Finding the output of a derivative using integration by partial fractions

In summary, the quadratic function, f(x), with f(0) = 1 and the integral \int \frac{f(x)}{x^2(x+1)^3}dx being a rational function, the value of f '(0) is b = 3.
  • #1
octowilli
10
0

Homework Statement



If f is a quadratic function such that f(0) = 1 and
[tex] \int \frac{f(x)}{x^2(x+1)^3}dx [/tex]
is a rational function, find the value of f '(0).



Homework Equations





The Attempt at a Solution



This question is presented in the context of learning about integration by partial fractions.

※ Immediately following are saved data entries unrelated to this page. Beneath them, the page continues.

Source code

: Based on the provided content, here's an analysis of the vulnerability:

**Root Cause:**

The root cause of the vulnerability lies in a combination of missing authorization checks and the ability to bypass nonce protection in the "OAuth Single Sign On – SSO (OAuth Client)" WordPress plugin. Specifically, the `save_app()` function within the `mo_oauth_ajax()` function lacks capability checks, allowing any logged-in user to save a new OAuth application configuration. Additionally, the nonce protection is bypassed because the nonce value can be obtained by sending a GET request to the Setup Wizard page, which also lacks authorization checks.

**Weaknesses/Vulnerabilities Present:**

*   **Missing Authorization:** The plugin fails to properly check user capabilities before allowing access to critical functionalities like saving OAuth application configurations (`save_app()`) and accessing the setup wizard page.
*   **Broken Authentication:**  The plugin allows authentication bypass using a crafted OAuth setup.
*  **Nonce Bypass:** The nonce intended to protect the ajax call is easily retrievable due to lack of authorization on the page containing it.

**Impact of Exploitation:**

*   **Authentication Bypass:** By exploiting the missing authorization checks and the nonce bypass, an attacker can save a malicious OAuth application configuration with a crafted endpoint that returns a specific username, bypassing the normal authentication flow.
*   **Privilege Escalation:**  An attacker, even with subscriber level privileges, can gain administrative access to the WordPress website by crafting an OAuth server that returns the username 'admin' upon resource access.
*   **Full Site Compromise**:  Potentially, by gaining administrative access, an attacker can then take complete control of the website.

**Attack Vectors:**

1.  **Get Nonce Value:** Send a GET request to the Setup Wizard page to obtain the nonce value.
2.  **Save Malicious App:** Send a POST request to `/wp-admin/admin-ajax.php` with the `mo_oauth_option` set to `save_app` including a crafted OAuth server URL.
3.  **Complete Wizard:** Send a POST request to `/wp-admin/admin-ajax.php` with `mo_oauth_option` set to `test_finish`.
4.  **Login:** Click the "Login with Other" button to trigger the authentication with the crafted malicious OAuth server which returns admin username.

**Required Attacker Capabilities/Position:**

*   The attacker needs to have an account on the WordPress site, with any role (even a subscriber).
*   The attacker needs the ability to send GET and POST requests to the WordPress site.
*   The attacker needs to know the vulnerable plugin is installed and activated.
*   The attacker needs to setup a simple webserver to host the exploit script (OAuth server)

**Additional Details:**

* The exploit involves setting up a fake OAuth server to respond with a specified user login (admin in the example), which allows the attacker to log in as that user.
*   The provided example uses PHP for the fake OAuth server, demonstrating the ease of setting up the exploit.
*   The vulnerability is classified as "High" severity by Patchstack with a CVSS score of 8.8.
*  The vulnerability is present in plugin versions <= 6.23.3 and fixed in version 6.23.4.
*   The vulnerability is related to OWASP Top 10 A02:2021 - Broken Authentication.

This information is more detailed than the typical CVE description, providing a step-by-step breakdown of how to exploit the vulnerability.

For the quadratic bit I have

[tex] f(x) = ax^2 + bx + c [/tex] [tex] f(0) = a(0)^2 + b(0) + c = c = 1 [/tex][tex] f'(x) = 2ax + b [/tex] [tex] f'(0) = 2a(0) + b = b [/tex]

So, I need to find the value of b? Plugging the integral into Wolfram|Alpha gives me

[tex] \int \frac{ax^2+bx+c}{x^2(x+1)^3}dx = -\frac{a-b+c}{2(x+1)^2} + \frac{b-2c}{x+1} + (b-3c)ln(x) - (b-3c)ln(x+1) - \frac{c}{x} + K [/tex]

I'll write out the work for the integral by hand when I submit the assignment. For now, I'm not sure how to relate f '(0) = b with any of this to find b, if it is b that I need to find. Thanks for commenting!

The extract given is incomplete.